» Assigned task: Please count how many lines of the data include the word "addresses". Give only that number in reply.
Records for processing section start
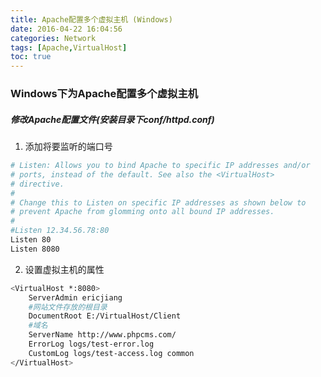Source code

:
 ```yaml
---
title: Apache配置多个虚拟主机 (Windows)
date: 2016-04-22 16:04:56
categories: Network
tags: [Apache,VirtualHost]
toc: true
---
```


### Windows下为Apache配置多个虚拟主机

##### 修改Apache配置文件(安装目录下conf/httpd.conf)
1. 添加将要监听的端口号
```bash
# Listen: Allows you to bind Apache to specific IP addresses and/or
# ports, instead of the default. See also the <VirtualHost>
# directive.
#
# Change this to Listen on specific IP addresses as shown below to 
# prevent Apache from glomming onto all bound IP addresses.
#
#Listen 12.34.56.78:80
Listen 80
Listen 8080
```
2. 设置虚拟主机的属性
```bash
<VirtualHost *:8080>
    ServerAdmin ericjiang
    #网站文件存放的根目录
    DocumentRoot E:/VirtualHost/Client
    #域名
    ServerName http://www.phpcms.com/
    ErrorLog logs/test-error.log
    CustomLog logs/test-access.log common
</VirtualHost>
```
Records for processing section end
» Response: 3